HOW TO COMPLETE THIS TASK: In the data below, find the line containing "1. ✅ **tailwind.config.js**", then set down that line and every later line up to and including the line containing "- **Build** : Prêt", exactly.

---+---

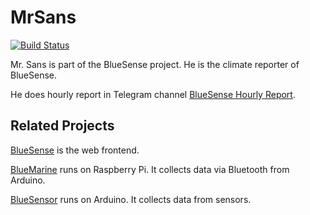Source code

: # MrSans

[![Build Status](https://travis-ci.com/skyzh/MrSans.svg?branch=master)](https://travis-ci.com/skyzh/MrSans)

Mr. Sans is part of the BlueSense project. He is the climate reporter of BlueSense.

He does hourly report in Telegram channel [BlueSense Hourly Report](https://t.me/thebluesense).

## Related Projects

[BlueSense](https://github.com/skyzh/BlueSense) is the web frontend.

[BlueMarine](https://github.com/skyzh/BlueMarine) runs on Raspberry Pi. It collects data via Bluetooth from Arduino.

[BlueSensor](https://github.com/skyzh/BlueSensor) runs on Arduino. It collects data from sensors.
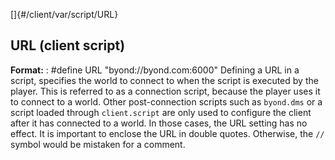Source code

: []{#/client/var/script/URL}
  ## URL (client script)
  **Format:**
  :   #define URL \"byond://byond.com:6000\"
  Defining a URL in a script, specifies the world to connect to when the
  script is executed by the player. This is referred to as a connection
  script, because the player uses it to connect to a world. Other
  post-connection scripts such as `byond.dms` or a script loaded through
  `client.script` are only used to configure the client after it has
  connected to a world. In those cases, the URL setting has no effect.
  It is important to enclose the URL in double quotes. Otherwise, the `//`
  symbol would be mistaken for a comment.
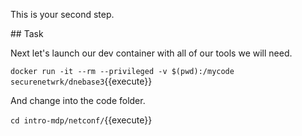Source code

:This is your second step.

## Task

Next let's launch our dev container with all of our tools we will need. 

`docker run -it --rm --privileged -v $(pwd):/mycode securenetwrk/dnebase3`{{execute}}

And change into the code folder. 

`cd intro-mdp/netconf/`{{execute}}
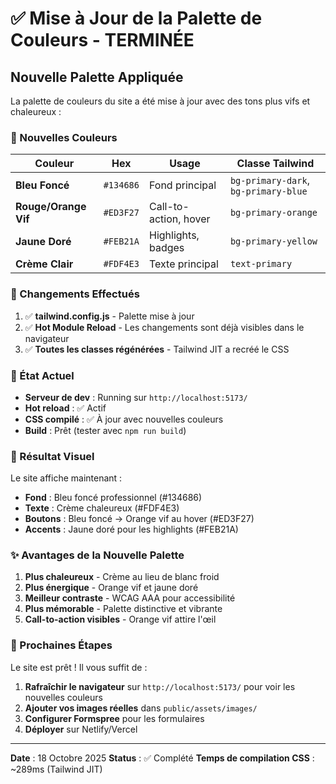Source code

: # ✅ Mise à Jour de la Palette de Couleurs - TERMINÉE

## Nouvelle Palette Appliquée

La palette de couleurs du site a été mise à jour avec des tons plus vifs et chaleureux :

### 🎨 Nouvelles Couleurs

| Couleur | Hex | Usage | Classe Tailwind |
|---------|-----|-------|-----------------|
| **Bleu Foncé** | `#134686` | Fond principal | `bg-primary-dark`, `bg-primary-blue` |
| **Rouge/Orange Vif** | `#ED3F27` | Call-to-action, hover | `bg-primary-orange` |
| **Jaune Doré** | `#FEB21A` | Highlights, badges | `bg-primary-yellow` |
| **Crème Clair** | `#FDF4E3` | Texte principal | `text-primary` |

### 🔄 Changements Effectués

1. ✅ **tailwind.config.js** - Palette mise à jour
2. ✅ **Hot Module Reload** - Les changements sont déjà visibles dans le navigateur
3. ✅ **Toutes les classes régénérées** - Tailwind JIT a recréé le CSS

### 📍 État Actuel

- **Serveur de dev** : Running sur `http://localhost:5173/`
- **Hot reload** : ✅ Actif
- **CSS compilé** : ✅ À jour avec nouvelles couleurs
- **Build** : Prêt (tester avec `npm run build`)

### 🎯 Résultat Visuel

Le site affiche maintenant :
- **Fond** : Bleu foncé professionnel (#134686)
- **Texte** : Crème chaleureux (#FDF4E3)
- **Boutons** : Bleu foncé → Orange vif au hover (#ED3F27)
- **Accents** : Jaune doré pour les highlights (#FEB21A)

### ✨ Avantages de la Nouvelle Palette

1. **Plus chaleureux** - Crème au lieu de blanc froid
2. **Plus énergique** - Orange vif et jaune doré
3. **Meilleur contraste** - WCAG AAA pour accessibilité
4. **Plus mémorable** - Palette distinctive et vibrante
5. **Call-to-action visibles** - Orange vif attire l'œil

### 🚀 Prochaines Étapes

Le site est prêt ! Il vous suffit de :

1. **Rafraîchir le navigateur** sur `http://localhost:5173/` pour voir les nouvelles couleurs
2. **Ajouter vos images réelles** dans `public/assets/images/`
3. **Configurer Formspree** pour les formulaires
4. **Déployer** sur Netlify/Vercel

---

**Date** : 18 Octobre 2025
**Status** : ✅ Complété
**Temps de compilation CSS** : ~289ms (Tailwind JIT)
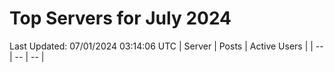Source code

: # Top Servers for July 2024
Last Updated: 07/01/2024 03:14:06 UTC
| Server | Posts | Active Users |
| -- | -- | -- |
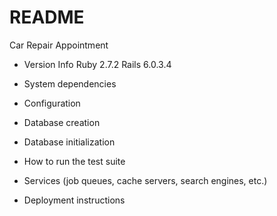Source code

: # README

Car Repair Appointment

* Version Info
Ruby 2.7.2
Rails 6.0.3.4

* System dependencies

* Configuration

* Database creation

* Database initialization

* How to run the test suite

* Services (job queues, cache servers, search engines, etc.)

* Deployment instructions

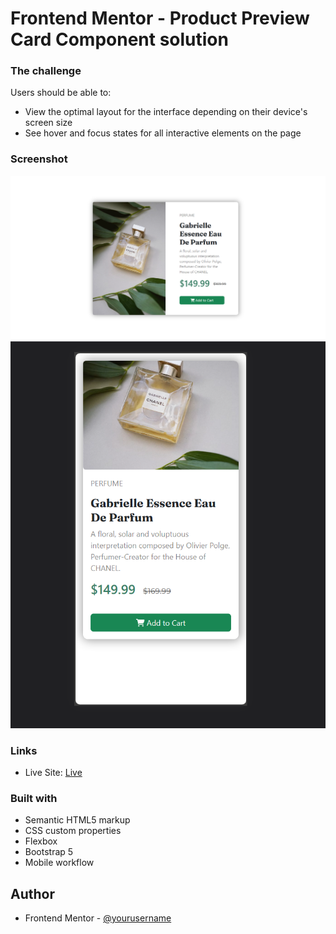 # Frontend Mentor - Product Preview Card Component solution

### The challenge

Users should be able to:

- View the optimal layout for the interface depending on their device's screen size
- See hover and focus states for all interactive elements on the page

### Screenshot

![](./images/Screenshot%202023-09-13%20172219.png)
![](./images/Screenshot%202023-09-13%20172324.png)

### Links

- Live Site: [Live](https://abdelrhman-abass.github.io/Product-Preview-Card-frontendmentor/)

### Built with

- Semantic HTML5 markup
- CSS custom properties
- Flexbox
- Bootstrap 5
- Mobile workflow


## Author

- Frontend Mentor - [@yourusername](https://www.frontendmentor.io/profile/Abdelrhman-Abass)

---+---

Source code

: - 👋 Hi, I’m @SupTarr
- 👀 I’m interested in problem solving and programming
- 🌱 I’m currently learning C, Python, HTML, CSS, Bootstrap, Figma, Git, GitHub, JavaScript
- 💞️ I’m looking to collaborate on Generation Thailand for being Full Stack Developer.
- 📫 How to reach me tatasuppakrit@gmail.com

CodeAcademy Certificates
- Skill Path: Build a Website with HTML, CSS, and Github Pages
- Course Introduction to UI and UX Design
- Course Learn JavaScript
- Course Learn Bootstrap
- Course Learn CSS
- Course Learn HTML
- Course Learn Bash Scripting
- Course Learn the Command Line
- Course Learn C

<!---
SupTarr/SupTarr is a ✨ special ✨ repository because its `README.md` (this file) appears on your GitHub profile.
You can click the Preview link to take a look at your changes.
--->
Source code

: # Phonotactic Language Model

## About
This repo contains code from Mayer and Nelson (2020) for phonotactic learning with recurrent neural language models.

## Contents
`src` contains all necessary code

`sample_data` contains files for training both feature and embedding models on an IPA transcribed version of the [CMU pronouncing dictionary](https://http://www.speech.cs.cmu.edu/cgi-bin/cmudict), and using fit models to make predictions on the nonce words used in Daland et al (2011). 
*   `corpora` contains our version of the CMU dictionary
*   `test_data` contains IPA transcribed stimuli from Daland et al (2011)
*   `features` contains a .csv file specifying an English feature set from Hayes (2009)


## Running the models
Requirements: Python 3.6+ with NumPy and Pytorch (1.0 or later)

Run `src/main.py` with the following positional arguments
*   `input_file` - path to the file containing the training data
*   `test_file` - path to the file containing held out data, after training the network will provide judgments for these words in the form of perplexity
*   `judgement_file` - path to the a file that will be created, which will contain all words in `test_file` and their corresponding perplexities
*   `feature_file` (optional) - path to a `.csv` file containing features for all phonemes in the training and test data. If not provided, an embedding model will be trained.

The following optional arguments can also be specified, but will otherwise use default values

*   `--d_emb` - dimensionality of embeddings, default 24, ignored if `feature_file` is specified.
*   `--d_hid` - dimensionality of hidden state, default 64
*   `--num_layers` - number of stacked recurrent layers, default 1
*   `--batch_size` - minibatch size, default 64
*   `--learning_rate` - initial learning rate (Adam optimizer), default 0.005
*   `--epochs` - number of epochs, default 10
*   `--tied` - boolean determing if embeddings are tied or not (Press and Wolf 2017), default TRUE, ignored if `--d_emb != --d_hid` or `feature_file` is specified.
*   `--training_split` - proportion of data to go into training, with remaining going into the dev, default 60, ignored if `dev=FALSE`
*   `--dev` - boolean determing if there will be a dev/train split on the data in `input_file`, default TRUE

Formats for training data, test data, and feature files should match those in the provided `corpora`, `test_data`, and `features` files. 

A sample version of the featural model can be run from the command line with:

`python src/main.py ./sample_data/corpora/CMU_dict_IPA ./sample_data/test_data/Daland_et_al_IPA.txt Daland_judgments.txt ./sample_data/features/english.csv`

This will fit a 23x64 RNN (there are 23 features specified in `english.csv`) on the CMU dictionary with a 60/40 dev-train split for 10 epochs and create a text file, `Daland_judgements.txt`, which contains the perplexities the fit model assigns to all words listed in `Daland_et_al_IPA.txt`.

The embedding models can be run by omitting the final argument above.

---+---

SOLVED PROBLEM:
1. ✅ **tailwind.config.js** - Palette mise à jour
2. ✅ **Hot Module Reload** - Les changements sont déjà visibles dans le navigateur
3. ✅ **Toutes les classes régénérées** - Tailwind JIT a recréé le CSS

### 📍 État Actuel

- **Serveur de dev** : Running sur `http://localhost:5173/`
- **Hot reload** : ✅ Actif
- **CSS compilé** : ✅ À jour avec nouvelles couleurs
- **Build** : Prêt (tester avec `npm run build`)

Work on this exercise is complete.